Rysunki z ,,Opowieści z Bukowego Lasu. Urodziny” przywołały w mojej pamięci obrazki z takich klasyków jak ,,W Jeżynowym Grodzie” czy ,,O czym szumią wierzby”, z tą jednak różnicą, że ,,Opowieści” są… komiksem!
Równocześnie z nimi ukazała się jeszcze jedna seria ,,Pan Borsuk i Pani Lisica” (o której opowiem już wkrótce), która także zalicza się do cyklu ,,Mój pierwszy komiks 5+”. Moim zdaniem jednak śmiało można sięgać po te historie nawet z młodszymi dziećmi.
Książki te mają format zbliżony do A4, a ich twarda okładka wydaje się być dodatkowo wypełniona miękką gąbką. Nie mają zbyt wiele tekstu, a fabuła nie przytłacza ilością wątków, dzięki temu nie sposób się w niej pogubić.
,,Opowieści z Bukowego Lasu” to historia nietypowej rodziny Rabatków – pięciorga rodzeństwa, taty oraz cioci (tylko z opisu dowiadujemy się, że mama zginęła z rąk myśliwych). Omawiana gromada jest króliczkami, które zamieszkują urocze zakątki Bukowego Lasu.
W tej części jesteśmy świadkami urodzin najmłodszego z rodzeństwa. Wszystkie króliczki dostały imiona po kwiatkach. Solenizant nazywa się Stokrotek. Rodzina chce mu zorganizować przyjęcie-niespodziankę i musi wywabić go z domu, dlatego malec otrzymuje zadanie uporządkowania ogrodu. Wyrusza tam z jednym ze swoich braci, przy okazji poznając bardzo niegrzecznego żółwia.
W tym czasie ciocia, tata oraz rodzeństwo przygotowują kilka niespodzianek. Ciepło bijące z kart tej książki z pewnością da się odczuć także słuchaczom oraz czytelnikom. Nawet jeżeli coś chwilowo wydaje się iść nie tak jak trzeba, finalnie wszystko dobrze się kończy.

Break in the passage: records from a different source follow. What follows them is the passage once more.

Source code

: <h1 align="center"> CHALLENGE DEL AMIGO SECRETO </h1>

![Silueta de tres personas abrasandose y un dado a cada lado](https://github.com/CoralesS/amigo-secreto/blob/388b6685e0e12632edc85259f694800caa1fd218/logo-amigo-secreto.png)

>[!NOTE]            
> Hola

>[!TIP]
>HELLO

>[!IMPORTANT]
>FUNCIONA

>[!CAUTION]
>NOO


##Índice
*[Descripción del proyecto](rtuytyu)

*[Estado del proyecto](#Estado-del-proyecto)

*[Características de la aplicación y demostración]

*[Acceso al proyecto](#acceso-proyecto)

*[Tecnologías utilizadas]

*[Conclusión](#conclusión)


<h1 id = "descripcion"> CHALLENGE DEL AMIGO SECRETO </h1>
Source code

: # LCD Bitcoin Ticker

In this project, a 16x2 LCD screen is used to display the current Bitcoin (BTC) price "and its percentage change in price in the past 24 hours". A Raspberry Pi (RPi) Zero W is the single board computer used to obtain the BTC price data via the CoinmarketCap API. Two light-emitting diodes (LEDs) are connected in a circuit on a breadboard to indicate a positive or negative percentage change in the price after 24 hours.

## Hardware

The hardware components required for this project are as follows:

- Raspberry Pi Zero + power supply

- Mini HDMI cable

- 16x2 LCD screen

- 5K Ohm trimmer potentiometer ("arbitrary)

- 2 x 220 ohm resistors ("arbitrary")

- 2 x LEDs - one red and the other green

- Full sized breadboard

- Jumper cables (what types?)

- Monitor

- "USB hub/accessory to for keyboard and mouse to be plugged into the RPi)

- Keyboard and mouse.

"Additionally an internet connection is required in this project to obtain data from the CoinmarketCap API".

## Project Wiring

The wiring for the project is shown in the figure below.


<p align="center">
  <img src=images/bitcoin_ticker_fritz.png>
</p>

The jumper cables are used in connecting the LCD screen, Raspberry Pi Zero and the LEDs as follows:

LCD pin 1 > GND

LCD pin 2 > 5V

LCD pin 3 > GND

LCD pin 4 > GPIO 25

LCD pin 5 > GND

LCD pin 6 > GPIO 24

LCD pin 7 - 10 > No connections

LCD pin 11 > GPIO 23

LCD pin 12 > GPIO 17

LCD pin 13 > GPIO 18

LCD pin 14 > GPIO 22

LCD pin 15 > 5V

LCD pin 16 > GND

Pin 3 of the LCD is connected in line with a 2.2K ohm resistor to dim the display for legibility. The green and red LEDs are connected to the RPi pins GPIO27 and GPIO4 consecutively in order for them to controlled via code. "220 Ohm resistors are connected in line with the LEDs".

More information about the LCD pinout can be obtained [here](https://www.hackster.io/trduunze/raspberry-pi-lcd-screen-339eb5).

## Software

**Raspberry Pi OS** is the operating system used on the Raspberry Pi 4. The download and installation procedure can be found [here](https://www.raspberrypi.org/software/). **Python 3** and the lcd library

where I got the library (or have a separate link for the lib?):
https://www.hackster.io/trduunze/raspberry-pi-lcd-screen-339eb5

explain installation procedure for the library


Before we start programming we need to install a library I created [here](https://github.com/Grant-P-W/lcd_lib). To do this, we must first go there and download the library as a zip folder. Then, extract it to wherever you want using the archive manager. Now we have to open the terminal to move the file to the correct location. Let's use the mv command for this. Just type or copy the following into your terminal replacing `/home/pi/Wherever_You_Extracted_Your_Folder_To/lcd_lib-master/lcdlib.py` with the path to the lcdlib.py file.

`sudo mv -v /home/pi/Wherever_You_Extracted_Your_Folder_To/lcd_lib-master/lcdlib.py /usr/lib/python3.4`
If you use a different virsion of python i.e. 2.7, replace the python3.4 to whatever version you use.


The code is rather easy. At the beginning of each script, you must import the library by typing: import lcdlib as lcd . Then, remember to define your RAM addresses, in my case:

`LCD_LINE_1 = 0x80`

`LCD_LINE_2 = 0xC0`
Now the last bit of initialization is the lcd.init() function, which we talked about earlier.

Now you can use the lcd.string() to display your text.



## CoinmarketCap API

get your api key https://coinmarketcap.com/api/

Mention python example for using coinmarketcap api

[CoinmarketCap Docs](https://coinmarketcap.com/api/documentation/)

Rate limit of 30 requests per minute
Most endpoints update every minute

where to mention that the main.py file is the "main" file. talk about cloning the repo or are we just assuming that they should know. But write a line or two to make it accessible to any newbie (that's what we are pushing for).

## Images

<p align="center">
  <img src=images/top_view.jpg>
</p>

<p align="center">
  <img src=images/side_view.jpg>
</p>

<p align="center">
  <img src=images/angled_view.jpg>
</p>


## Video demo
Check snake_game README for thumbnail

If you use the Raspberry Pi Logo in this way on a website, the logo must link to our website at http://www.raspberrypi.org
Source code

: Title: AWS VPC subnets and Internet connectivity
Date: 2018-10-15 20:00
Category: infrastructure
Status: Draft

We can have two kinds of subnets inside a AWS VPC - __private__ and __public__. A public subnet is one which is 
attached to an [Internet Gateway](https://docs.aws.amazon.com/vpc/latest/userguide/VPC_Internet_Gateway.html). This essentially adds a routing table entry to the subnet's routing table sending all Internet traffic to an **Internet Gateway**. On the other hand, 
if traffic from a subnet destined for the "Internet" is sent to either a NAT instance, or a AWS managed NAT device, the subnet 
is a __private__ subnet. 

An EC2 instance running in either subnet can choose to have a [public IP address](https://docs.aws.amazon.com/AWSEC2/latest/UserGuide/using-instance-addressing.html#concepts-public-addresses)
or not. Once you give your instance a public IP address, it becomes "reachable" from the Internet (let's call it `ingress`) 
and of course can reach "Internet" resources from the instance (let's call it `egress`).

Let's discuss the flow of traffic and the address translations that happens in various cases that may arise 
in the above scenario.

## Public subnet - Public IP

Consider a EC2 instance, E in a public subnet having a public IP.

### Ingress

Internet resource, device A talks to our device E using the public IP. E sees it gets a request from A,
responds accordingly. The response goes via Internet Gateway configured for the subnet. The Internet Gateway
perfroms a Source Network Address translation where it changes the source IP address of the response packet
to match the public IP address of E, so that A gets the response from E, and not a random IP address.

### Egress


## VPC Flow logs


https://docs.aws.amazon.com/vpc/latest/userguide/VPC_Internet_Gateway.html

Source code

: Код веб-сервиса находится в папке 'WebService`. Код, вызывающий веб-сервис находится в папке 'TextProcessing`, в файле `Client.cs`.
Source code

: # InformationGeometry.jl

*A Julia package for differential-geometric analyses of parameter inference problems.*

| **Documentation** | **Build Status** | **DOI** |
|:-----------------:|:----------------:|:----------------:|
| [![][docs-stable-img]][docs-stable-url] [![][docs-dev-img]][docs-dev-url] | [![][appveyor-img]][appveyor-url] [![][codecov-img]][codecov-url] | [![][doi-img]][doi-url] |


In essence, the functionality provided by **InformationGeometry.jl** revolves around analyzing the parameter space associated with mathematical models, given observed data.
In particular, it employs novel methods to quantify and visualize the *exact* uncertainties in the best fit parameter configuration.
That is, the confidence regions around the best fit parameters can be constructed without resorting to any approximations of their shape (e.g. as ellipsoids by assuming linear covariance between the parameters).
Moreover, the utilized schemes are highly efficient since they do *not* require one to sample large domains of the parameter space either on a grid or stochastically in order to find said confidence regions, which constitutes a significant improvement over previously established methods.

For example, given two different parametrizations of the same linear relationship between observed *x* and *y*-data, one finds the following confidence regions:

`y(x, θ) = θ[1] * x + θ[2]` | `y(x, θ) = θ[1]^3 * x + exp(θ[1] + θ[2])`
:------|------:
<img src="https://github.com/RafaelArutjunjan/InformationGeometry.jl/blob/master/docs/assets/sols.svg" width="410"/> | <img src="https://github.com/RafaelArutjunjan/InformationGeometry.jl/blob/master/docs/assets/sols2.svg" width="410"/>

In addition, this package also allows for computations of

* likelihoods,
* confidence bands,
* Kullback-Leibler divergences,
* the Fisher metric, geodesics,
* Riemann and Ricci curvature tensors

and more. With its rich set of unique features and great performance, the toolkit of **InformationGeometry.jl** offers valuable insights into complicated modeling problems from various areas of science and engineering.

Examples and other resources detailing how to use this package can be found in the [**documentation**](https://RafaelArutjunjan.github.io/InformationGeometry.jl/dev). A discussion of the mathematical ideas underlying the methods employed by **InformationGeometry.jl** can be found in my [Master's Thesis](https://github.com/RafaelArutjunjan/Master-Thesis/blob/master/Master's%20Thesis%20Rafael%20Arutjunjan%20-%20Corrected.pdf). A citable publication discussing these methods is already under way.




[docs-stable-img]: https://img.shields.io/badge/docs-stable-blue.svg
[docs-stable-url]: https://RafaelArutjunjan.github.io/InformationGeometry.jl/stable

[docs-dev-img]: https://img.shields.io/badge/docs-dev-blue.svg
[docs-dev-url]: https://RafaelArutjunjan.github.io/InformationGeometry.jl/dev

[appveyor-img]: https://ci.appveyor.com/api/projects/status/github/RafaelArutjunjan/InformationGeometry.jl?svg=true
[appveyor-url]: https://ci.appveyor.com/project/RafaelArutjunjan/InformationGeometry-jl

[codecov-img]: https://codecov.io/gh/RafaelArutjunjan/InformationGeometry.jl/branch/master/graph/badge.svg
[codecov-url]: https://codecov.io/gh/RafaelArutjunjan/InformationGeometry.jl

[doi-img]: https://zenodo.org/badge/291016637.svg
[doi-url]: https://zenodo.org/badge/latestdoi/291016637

Mnie najbardziej spodobał się wątek ze wspomnianym wcześniej żółwiem. Za swoje wybryki króliczki dały mu pewne zadanie. W ten sposób żółw zrobił coś dobrego i być może udało mu się zastanowić nad własnym zachowaniem!
,,Opowieści z Bukowego Lasu. Urodziny” to mądra i zachwycająca wizualnie opowiastka, która ma potencjał stać się jedną z ulubionych w dziecięcej biblioteczce!
Z ciekawością czekam na kolejne tomy.